FS: To the best of my knowledge, this is the first research on gender bias in peer review using complete data on manuscripts submitted to journals in different fields of research. As we have explained in another paper published in 2019 in Nature . . . research on peer review is generally limited to individual journals or a small number of journals that generalisation and systematic analysis are hard to make. This is because journal data are confidential. Thanks to an agreement with some major publishers, including Elsevier and Wiley, we had data on all submissions submitted to 145 journals, including data on authors, reviewers, recommendations, and editorial decisions, and we guessed the gender of each individual scholar using advanced machine learning techniques. We estimated the effect of author’s gender on the fate of each manuscript while controlling for many confounders, including the number of co-authors and their respective positions in the manuscript, the field of research of journals, their impact factor, the type of peer review, the reviewer score and their recommendations. The possibility to check for these confounders was possible because we had high-quality data on each submission, including those ones eventually rejected from journals. We also checked for the gender of reviewers. We found solid evidence of the fact that manuscripts with women as authors (sole or in teams of co-authors) were treated even more favourably by reviewers and editors. This was especially so in biomedicine and health journals, but in general, the positive treatment of women was confirmed across fields of research.
TS: Were you surprised by that result?
FS: We were surprised because . . . the expectation was to find a negative bias on women. . . . But this is just a piece, obviously, just a step in a more complex process. . . . Our findings do not say that there’s no discrimination [against women] in academia, or that women are treated positively by academia. No, we only wanted to say that peer review doesn’t add anything negative [to what is] probably preexisting to the fate of women in academia. And I continue to believe that probably one of the possible explanations of that fact that women submit fewer manuscripts is probably they are exposed to discriminatory practices and obstacles during their career.
TS: What are the next steps to figure out the sources of bias and correct them?
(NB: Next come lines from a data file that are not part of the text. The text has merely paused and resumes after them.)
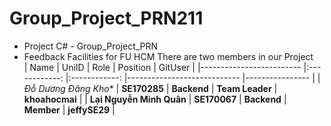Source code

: # Group_Project_PRN211
- Project C# - Group_Project_PRN
- Feedback Facilities for FU HCM
There are two members in our Project <br>
| Name                    	|     UniID    	|     Role     	| Position                   	| GitUser 	|
|-------------------------	|:------------:	|:------------:	|----------------------------	|----------------	|
| *Đỗ Dương Đăng Kho** 	| **SE170285** 	| **Backend**  	| **Team Leader** 	| **khoahocmai**    	|
| **Lại Nguyễn Minh Quân**    	| **SE170067** 	| **Backend**  	| **Member**                 	| **jeffySE29**  	|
FS: The next step is to try to have an overview of the complex process, which starts from education, then to the selection of research topics or specialties by academics. It’s the problem of recognition in terms of access to resources, then with journals and funding agencies. So we need to put together all these different pieces. . . . We will need to put together more data on different kinds of processes to try to reconstruct more comprehensively and precisely the source of bias that might still influence the career promotion recognition of women in academia.
Editor’s note: The interview was conducted over the phone and through email and was edited for brevity.
F. Squazzoni et al., “Peer review and gender bias: A study on 145 scholarly journals,” Sci Adv, 7:eabd0299, 2021.